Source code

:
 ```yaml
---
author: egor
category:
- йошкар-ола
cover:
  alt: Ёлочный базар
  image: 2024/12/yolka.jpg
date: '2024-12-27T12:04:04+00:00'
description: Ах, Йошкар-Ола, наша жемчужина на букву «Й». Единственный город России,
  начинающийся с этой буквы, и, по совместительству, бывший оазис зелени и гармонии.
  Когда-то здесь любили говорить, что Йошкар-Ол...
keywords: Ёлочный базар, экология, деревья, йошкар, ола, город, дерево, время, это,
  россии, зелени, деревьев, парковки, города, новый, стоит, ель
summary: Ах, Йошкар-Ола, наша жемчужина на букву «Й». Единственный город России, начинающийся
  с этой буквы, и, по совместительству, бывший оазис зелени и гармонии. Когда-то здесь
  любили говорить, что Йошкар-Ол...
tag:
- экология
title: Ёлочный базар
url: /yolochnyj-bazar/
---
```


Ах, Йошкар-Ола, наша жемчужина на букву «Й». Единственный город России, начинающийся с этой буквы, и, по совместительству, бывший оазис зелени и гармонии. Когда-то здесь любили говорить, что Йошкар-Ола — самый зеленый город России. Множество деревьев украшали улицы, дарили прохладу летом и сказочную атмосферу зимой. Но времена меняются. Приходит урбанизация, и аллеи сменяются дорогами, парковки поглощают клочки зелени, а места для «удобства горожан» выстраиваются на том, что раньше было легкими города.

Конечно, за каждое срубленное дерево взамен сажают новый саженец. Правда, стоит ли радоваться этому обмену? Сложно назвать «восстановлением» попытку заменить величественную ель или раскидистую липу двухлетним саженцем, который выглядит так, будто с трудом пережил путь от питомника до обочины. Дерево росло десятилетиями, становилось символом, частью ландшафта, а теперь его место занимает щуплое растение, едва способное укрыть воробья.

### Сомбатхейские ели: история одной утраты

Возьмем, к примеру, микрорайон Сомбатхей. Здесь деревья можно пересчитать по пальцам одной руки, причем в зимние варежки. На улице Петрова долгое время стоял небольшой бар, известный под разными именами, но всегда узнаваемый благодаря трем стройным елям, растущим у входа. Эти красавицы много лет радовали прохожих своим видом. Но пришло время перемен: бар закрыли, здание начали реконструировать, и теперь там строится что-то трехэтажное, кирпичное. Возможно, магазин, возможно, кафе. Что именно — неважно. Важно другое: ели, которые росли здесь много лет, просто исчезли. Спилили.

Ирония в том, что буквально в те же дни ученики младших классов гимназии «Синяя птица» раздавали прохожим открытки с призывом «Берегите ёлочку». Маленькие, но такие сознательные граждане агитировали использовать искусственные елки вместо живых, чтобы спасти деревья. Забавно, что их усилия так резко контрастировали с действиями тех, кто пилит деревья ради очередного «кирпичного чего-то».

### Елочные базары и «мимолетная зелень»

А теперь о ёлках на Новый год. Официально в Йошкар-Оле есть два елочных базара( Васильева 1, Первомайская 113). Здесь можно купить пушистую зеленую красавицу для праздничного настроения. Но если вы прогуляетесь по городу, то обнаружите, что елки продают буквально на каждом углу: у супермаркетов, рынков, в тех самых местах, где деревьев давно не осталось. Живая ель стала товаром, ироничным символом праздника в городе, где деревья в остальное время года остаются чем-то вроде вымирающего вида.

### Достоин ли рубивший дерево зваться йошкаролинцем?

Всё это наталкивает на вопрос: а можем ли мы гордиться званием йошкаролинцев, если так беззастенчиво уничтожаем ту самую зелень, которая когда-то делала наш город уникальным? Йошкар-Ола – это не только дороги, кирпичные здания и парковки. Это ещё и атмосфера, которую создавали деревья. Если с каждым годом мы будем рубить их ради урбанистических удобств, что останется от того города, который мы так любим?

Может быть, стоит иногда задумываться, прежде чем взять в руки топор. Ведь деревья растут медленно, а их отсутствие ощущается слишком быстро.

+===+

Work order
Copy all the lines from the data above that hold the word "наша".

Solution to the exercise
description: Ах, Йошкар-Ола, наша жемчужина на букву «Й». Единственный город России,
summary: Ах, Йошкар-Ола, наша жемчужина на букву «Й». Единственный город России, начинающийся
Ах, Йошкар-Ола, наша жемчужина на букву «Й». Единственный город России, начинающийся с этой буквы, и, по совместительству, бывший оазис зелени и гармонии. Когда-то здесь любили говорить, что Йошкар-Ола — самый зеленый город России. Множество деревьев украшали улицы, дарили прохладу летом и сказочную атмосферу зимой. Но времена меняются. Приходит урбанизация, и аллеи сменяются дорогами, парковки поглощают клочки зелени, а места для «удобства горожан» выстраиваются на том, что раньше было легкими города.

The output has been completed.